What the exercise asks :: Below are some records. Write out exactly their lines from the one with "docker node inspect self" through the one with "1. Clone and open this repository in VSCODE", and leave the pictures behind.

Source material ::
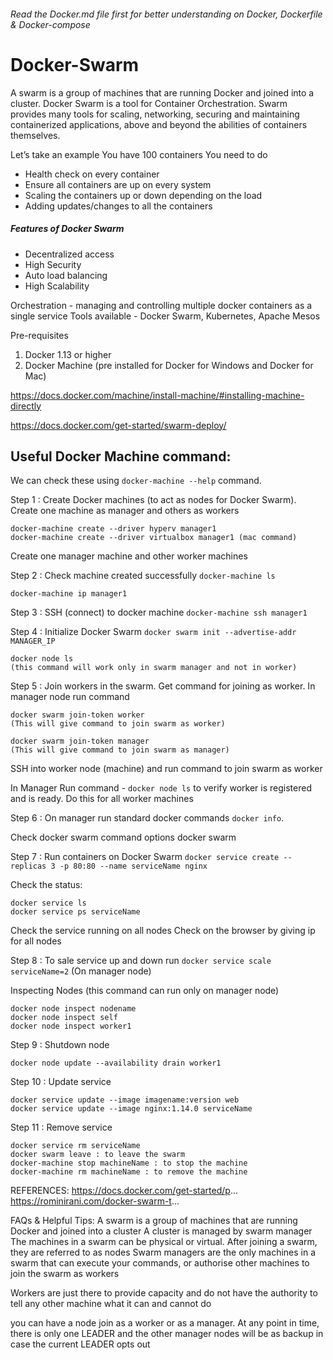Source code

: ###### Read the Docker.md file first for better understanding on Docker, Dockerfile & Docker-compose

# Docker-Swarm

A swarm is a group of machines that are running Docker and joined into a cluster. Docker Swarm is a tool for Container Orchestration. Swarm provides many tools for scaling, networking, securing and maintaining containerized applications, above and beyond the abilities of containers themselves.

Let’s take an example
You have 100 containers
You need to do 
- Health check on every container
- Ensure all containers are up on every system
- Scaling the containers up or down depending on the load
- Adding updates/changes to all the containers

##### Features of Docker Swarm
+ Decentralized access
+ High Security
+ Auto load balancing
+ High Scalability

Orchestration - managing and controlling multiple docker containers as a single service
Tools available - Docker Swarm, Kubernetes, Apache Mesos

Pre-requisites
1. Docker 1.13 or higher
2. Docker Machine (pre installed for Docker for Windows and Docker for Mac)

https://docs.docker.com/machine/install-machine/#installing-machine-directly

https://docs.docker.com/get-started/swarm-deploy/

## Useful Docker Machine command:

We can check these using `docker-machine --help` command.



Step 1 :  Create Docker machines (to act as nodes for Docker Swarm). Create one machine as manager and others as workers
    
    docker-machine create --driver hyperv manager1    
    docker-machine create --driver virtualbox manager1 (mac command)
    
   Create one manager machine and other worker machines
   


Step 2 :  Check machine created successfully `docker-machine ls`
    
    docker-machine ip manager1
    


Step 3 :  SSH (connect) to docker machine `docker-machine ssh manager1`



Step 4 :  Initialize Docker Swarm `docker swarm init --advertise-addr MANAGER_IP`
    
    docker node ls
    (this command will work only in swarm manager and not in worker)


Step 5 :  Join workers in the swarm. Get command for joining as worker. In manager node run command
    
    docker swarm join-token worker
    (This will give command to join swarm as worker)

    docker swarm join-token manager
    (This will give command to join swarm as manager)

   SSH into worker node (machine) and run command to join swarm as worker
   
   In Manager Run command - `docker node ls` to verify worker is registered and is ready. Do this for all worker machines



Step 6 :  On manager run standard docker commands `docker info`.
    
   Check docker swarm command options 
    docker swarm 



Step 7 :  Run containers on Docker Swarm
    `docker service create --replicas 3 -p 80:80 --name serviceName nginx`
    
   Check the status:
    
    docker service ls
    docker service ps serviceName
    
   Check the service running on all nodes
   Check on the browser by giving ip for all nodes



Step 8 :  To sale service up and down run `docker service scale serviceName=2` (On manager node)

Inspecting Nodes (this command can run only on manager node)

    docker node inspect nodename
    docker node inspect self
    docker node inspect worker1



Step 9 : Shutdown node
   
    docker node update --availability drain worker1



Step 10 :  Update service
   
    docker service update --image imagename:version web
    docker service update --image nginx:1.14.0 serviceName



Step 11 :  Remove service
   
    docker service rm serviceName
    docker swarm leave : to leave the swarm
    docker-machine stop machineName : to stop the machine
    docker-machine rm machineName : to remove the machine


REFERENCES:
https://docs.docker.com/get-started/p...
https://rominirani.com/docker-swarm-t...

FAQs & Helpful Tips:
A swarm is a group of machines that are running Docker and joined into a cluster
A cluster is managed by swarm manager
The machines in a swarm can be physical or virtual. After joining a swarm, they are referred to as nodes
Swarm managers are the only machines in a swarm that can execute your commands, or authorise other machines to join the swarm as workers

Workers are just there to provide capacity and do not have the authority to tell any other machine what it can and cannot do

you can have a node join as a worker or as a manager. At any point in time, there is only one LEADER and the other manager nodes will be as backup in case the current LEADER opts out
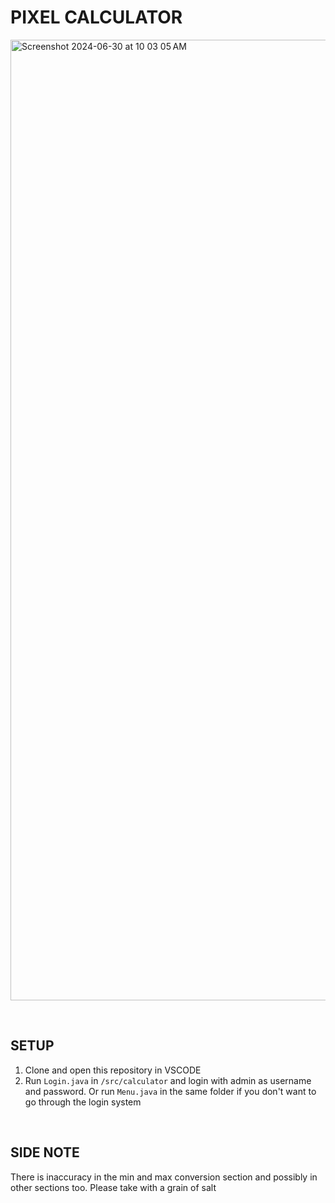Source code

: # PIXEL CALCULATOR
<img width="1537" alt="Screenshot 2024-06-30 at 10 03 05 AM" src="https://github.com/shadowisf/PixelCalculator/assets/97739695/fd75eb44-9729-48e5-b5b5-618df6a2a844">

&emsp;

## SETUP
1. Clone and open this repository in VSCODE
2. Run `Login.java` in `/src/calculator` and login with admin as username and password. Or run `Menu.java` in the same folder if you don't want to go through the login system

&emsp;

## SIDE NOTE
There is inaccuracy in the min and max conversion section and possibly in other sections too. Please take with a grain of salt
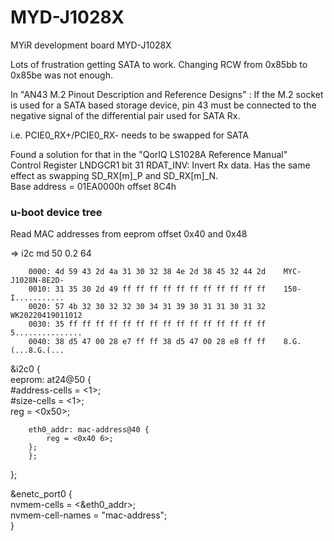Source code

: # MYD-J1028X
MYiR development board MYD-J1028X

Lots of frustration getting SATA to work. 
Changing RCW from 0x85bb to 0x85be was not enough.

In "AN43 M.2 Pinout Description and Reference Designs" :
If the M.2 socket is used for a SATA based storage device, pin 43 must be connected
to the negative signal of the differential pair used for SATA Rx.  

i.e. PCIE0_RX+/PCIE0_RX- needs to be swapped for SATA  

Found a solution for that in the "QorIQ LS1028A Reference Manual"  
Control Register LNDGCR1 bit 31 RDAT_INV: Invert Rx data. Has the same effect as swapping SD_RX[m]_P and SD_RX[m]_N.  
Base address = 01EA0000h offset 8C4h   



### u-boot device tree
Read MAC addresses from eeprom offset 0x40 and 0x48

=> i2c md 50 0.2  64   

        0000: 4d 59 43 2d 4a 31 30 32 38 4e 2d 38 45 32 44 2d    MYC-J1028N-8E2D-  
        0010: 31 35 30 2d 49 ff ff ff ff ff ff ff ff ff ff ff    150-I........... 
        0020: 57 4b 32 30 32 32 30 34 31 39 30 31 31 30 31 32    WK20220419011012
        0030: 35 ff ff ff ff ff ff ff ff ff ff ff ff ff ff ff    5...............
        0040: 38 d5 47 00 28 e7 ff ff 38 d5 47 00 28 e8 ff ff    8.G.(...8.G.(...

&i2c0 {  
  eeprom: at24@50 {  
    #address-cells = <1>;  
    #size-cells = <1>;  
    reg = <0x50>;  
  
		eth0_addr: mac-address@40 {  
		    reg = <0x40 6>;  
		};  
        };  
};

&enetc_port0 {  
	nvmem-cells = <&eth0_addr>;  
	nvmem-cell-names = "mac-address";  
} 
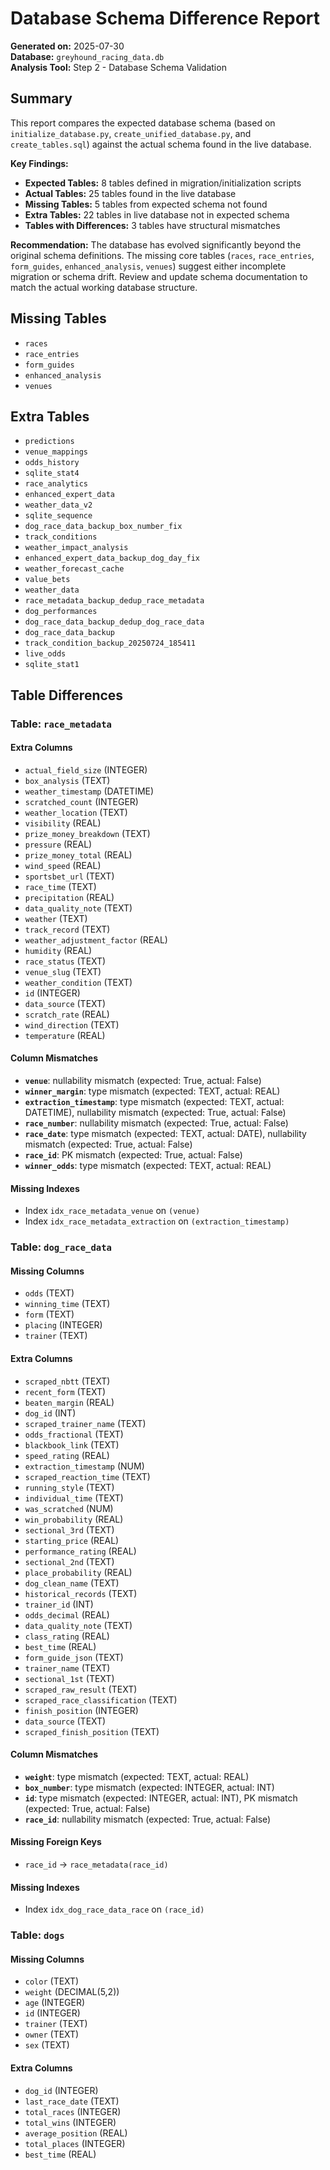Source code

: # Database Schema Difference Report

**Generated on:** 2025-07-30  
**Database:** `greyhound_racing_data.db`  
**Analysis Tool:** Step 2 - Database Schema Validation  

## Summary

This report compares the expected database schema (based on `initialize_database.py`, `create_unified_database.py`, and `create_tables.sql`) against the actual schema found in the live database.

**Key Findings:**
- **Expected Tables:** 8 tables defined in migration/initialization scripts
- **Actual Tables:** 25 tables found in the live database  
- **Missing Tables:** 5 tables from expected schema not found
- **Extra Tables:** 22 tables in live database not in expected schema
- **Tables with Differences:** 3 tables have structural mismatches

**Recommendation:** The database has evolved significantly beyond the original schema definitions. The missing core tables (`races`, `race_entries`, `form_guides`, `enhanced_analysis`, `venues`) suggest either incomplete migration or schema drift. Review and update schema documentation to match the actual working database structure.
## Missing Tables
- `races`
- `race_entries`
- `form_guides`
- `enhanced_analysis`
- `venues`
## Extra Tables
- `predictions`
- `venue_mappings`
- `odds_history`
- `sqlite_stat4`
- `race_analytics`
- `enhanced_expert_data`
- `weather_data_v2`
- `sqlite_sequence`
- `dog_race_data_backup_box_number_fix`
- `track_conditions`
- `weather_impact_analysis`
- `enhanced_expert_data_backup_dog_day_fix`
- `weather_forecast_cache`
- `value_bets`
- `weather_data`
- `race_metadata_backup_dedup_race_metadata`
- `dog_performances`
- `dog_race_data_backup_dedup_dog_race_data`
- `dog_race_data_backup`
- `track_condition_backup_20250724_185411`
- `live_odds`
- `sqlite_stat1`
## Table Differences
### Table: `race_metadata`
#### Extra Columns
- `actual_field_size` (INTEGER)
- `box_analysis` (TEXT)
- `weather_timestamp` (DATETIME)
- `scratched_count` (INTEGER)
- `weather_location` (TEXT)
- `visibility` (REAL)
- `prize_money_breakdown` (TEXT)
- `pressure` (REAL)
- `prize_money_total` (REAL)
- `wind_speed` (REAL)
- `sportsbet_url` (TEXT)
- `race_time` (TEXT)
- `precipitation` (REAL)
- `data_quality_note` (TEXT)
- `weather` (TEXT)
- `track_record` (TEXT)
- `weather_adjustment_factor` (REAL)
- `humidity` (REAL)
- `race_status` (TEXT)
- `venue_slug` (TEXT)
- `weather_condition` (TEXT)
- `id` (INTEGER)
- `data_source` (TEXT)
- `scratch_rate` (REAL)
- `wind_direction` (TEXT)
- `temperature` (REAL)
#### Column Mismatches
- **`venue`**: nullability mismatch (expected: True, actual: False)
- **`winner_margin`**: type mismatch (expected: TEXT, actual: REAL)
- **`extraction_timestamp`**: type mismatch (expected: TEXT, actual: DATETIME), nullability mismatch (expected: True, actual: False)
- **`race_number`**: nullability mismatch (expected: True, actual: False)
- **`race_date`**: type mismatch (expected: TEXT, actual: DATE), nullability mismatch (expected: True, actual: False)
- **`race_id`**: PK mismatch (expected: True, actual: False)
- **`winner_odds`**: type mismatch (expected: TEXT, actual: REAL)
#### Missing Indexes
- Index `idx_race_metadata_venue` on `(venue)`
- Index `idx_race_metadata_extraction` on `(extraction_timestamp)`
### Table: `dog_race_data`
#### Missing Columns
- `odds` (TEXT)
- `winning_time` (TEXT)
- `form` (TEXT)
- `placing` (INTEGER)
- `trainer` (TEXT)
#### Extra Columns
- `scraped_nbtt` (TEXT)
- `recent_form` (TEXT)
- `beaten_margin` (REAL)
- `dog_id` (INT)
- `scraped_trainer_name` (TEXT)
- `odds_fractional` (TEXT)
- `blackbook_link` (TEXT)
- `speed_rating` (REAL)
- `extraction_timestamp` (NUM)
- `scraped_reaction_time` (TEXT)
- `running_style` (TEXT)
- `individual_time` (TEXT)
- `was_scratched` (NUM)
- `win_probability` (REAL)
- `sectional_3rd` (TEXT)
- `starting_price` (REAL)
- `performance_rating` (REAL)
- `sectional_2nd` (TEXT)
- `place_probability` (REAL)
- `dog_clean_name` (TEXT)
- `historical_records` (TEXT)
- `trainer_id` (INT)
- `odds_decimal` (REAL)
- `data_quality_note` (TEXT)
- `class_rating` (REAL)
- `best_time` (REAL)
- `form_guide_json` (TEXT)
- `trainer_name` (TEXT)
- `sectional_1st` (TEXT)
- `scraped_raw_result` (TEXT)
- `scraped_race_classification` (TEXT)
- `finish_position` (INTEGER)
- `data_source` (TEXT)
- `scraped_finish_position` (TEXT)
#### Column Mismatches
- **`weight`**: type mismatch (expected: TEXT, actual: REAL)
- **`box_number`**: type mismatch (expected: INTEGER, actual: INT)
- **`id`**: type mismatch (expected: INTEGER, actual: INT), PK mismatch (expected: True, actual: False)
- **`race_id`**: nullability mismatch (expected: True, actual: False)
#### Missing Foreign Keys
- `race_id` -> `race_metadata(race_id)`
#### Missing Indexes
- Index `idx_dog_race_data_race` on `(race_id)`
### Table: `dogs`
#### Missing Columns
- `color` (TEXT)
- `weight` (DECIMAL(5,2))
- `age` (INTEGER)
- `id` (INTEGER)
- `trainer` (TEXT)
- `owner` (TEXT)
- `sex` (TEXT)
#### Extra Columns
- `dog_id` (INTEGER)
- `last_race_date` (TEXT)
- `total_races` (INTEGER)
- `total_wins` (INTEGER)
- `average_position` (REAL)
- `total_places` (INTEGER)
- `best_time` (REAL)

Answer box ::
    docker node inspect self
    docker node inspect worker1



Step 9 : Shutdown node
   
    docker node update --availability drain worker1



Step 10 :  Update service
   
    docker service update --image imagename:version web
    docker service update --image nginx:1.14.0 serviceName



Step 11 :  Remove service
   
    docker service rm serviceName
    docker swarm leave : to leave the swarm
    docker-machine stop machineName : to stop the machine
    docker-machine rm machineName : to remove the machine


REFERENCES:
https://docs.docker.com/get-started/p...
https://rominirani.com/docker-swarm-t...

FAQs & Helpful Tips:
A swarm is a group of machines that are running Docker and joined into a cluster
A cluster is managed by swarm manager
The machines in a swarm can be physical or virtual. After joining a swarm, they are referred to as nodes
Swarm managers are the only machines in a swarm that can execute your commands, or authorise other machines to join the swarm as workers

Workers are just there to provide capacity and do not have the authority to tell any other machine what it can and cannot do

you can have a node join as a worker or as a manager. At any point in time, there is only one LEADER and the other manager nodes will be as backup in case the current LEADER opts out
Source code

: # PIXEL CALCULATOR
<img width="1537" alt="Screenshot 2024-06-30 at 10 03 05 AM" src="https://github.com/shadowisf/PixelCalculator/assets/97739695/fd75eb44-9729-48e5-b5b5-618df6a2a844">

&emsp;

## SETUP
1. Clone and open this repository in VSCODE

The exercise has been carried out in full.